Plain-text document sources
______________________________
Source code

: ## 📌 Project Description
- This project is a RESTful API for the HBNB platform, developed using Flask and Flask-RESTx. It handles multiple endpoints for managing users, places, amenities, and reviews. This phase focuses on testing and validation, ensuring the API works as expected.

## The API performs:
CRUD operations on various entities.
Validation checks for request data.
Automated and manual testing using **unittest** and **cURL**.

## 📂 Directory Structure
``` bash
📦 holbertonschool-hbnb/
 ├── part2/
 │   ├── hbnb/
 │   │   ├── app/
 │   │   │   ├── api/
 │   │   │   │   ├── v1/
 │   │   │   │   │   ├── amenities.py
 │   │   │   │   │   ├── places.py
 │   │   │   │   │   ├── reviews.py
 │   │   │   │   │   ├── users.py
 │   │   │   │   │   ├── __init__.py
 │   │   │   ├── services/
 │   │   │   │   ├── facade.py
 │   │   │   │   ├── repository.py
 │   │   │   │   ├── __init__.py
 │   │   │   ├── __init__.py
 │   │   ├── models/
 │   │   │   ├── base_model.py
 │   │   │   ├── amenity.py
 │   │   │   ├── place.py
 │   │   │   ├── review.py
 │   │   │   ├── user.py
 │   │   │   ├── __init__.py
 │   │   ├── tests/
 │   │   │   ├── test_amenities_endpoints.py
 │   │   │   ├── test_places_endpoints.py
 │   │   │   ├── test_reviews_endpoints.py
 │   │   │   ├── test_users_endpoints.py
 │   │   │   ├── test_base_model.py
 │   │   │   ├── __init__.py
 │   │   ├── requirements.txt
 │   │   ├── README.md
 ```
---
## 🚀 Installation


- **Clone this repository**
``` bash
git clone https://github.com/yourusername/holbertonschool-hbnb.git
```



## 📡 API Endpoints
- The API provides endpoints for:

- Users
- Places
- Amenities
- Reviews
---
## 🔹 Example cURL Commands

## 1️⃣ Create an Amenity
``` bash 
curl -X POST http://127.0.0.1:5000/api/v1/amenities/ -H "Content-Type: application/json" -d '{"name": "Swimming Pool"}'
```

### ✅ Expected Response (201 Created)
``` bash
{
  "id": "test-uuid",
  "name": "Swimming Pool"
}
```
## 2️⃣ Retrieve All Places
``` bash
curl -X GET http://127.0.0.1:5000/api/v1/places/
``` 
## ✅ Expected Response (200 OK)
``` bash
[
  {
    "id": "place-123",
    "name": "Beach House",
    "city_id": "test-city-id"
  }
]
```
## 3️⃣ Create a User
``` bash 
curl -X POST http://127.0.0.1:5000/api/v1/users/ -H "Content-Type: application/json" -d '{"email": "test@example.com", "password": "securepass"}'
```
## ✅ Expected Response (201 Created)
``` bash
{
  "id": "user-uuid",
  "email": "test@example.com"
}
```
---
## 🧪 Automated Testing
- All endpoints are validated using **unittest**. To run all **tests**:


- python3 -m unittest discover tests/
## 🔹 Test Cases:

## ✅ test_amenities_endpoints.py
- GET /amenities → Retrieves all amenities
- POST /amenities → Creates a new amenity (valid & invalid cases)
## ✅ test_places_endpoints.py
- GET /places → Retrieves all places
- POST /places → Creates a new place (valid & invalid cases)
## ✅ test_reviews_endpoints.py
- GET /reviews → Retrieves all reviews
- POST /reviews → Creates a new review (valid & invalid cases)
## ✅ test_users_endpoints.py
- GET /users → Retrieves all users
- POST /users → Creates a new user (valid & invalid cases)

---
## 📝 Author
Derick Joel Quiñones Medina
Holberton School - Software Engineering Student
______________________________
WORK INSTRUCTION.
What lines in the data above carry "Creates"? Return them all.

TASK ANSWER.
- POST /amenities → Creates a new amenity (valid & invalid cases)
- POST /places → Creates a new place (valid & invalid cases)
- POST /reviews → Creates a new review (valid & invalid cases)
- POST /users → Creates a new user (valid & invalid cases)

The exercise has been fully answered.